Esta no es precisamente el tipo de propuesta de matrimonio que vemos en nuestras películas y novelas románticas, las cuales se basan en la creencia ingenua de que la pasión y la emoción que experimentamos cuando nos enamoramos permanecerán así para siempre. Su propuesta es madura, una que no promete ingenuamente algo que no puede cumplir.

Además de guiarnos hacia una comprensión más madura del amor, esta historia también es una buena imagen de cómo funciona la fe. La fe, al igual que el amor, al final es más cuestión de fidelidad en nuestras acciones que de fervor en nuestros sentimientos. Aquí hay un ejemplo.

Cuando estaba en el seminario, un compañero mío se fue un verano a hacer un retiro de treinta días. Su objetivo era intentar adquirir una fe que sintiera con más fervor, que afectivamente le calentara el corazón. Sufría de lo que describía como una fe «estoica», una sensación interna de la realidad y el amor de Dios, pero que no se traducía en sentimientos cálidos de seguridad sobre la existencia y el amor de Dios. Según su propia confesión, le faltaba afectividad, fuego, emoción y calidez en su fe, y se fue en busca de eso.

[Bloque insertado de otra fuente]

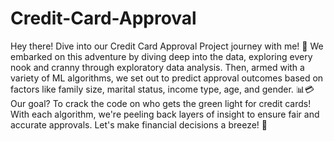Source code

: # Credit-Card-Approval
Hey there! Dive into our Credit Card Approval Project journey with me! 🚀 We embarked on this adventure by diving deep into the data, exploring every nook and cranny through exploratory data analysis. Then, armed with a variety of ML algorithms, we set out to predict approval outcomes based on factors like family size, marital status, income type, age, and gender. 📊💳 Our goal? To crack the code on who gets the green light for credit cards! With each algorithm, we're peeling back layers of insight to ensure fair and accurate approvals. Let's make financial decisions a breeze! 🌟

Regresó del retiro aún estoico, aunque cambiado de todos modos: «Nunca obtuve lo que pedí,» dijo, «pero obtuve otra cosa. Aprendí a aceptar que mi fe tal vez siempre será estoica, y aprendí también que esto está bien. No necesariamente tengo que tener sentimientos cálidos e imaginativos sobre mi fe. No necesito estar lleno de emoción y fuego. Solo necesito ser fiel en mis acciones, no traicionar lo que creo. Para mí, la fe ahora significa que debo vivir mi vida con caridad, respeto, paciencia, castidad y generosidad. Solo tengo que hacerlo; no necesito sentirlo siempre.»

La fe y el amor se identifican con demasiada facilidad con sentimientos emocionales, pasión, fervor, afectividad y fuego romántico. Y esos sentimientos son parte del misterio del amor, una parte que estamos llamados a abrazar y disfrutar. Pero, por maravillosos que sean esos sentimientos, como la experiencia lo demuestra, son frágiles y efímeros. Nuestro mundo puede cambiar en quince segundos, porque podemos enamorarnos o desenamorarnos en ese tiempo. Los sentimientos apasionados y románticos son parte del amor y de la fe, aunque no la parte más profunda, y no una parte sobre la que tengamos mucho control emocional.

Así que, aunque no sea romántico, me gusta el enfoque estoico que expresa la propuesta de matrimonio de mi amigo, especialmente en lo que respecta a la fe. Para algunos de nosotros, la fe nunca será, excepto en períodos breves, algo que encienda nuestras emociones y nos llene de calidez. Sabemos cuán efímeros pueden ser los sentimientos.

Al igual que mi compañero con la fe «estoica», algunos de nosotros tal vez tengamos que conformarnos con una fe que le diga a Dios, a los demás y a nosotros mismos: «No puedo garantizar cómo me sentiré en un día cualquiera. No puedo prometer que siempre tendré pasión emocional por mi fe, pero sí puedo prometer que siempre seré fiel, que siempre actuaré con respeto y que siempre haré todo lo posible, dentro de mis limitaciones humanas, para ayudar a los demás y a Dios.»

El amor y la fe se manifiestan más en la fidelidad que en los sentimientos. No podemos garantizar cómo nos sentiremos siempre, ¡pero sí podemos vivir con la firme determinación de no traicionar lo que creemos!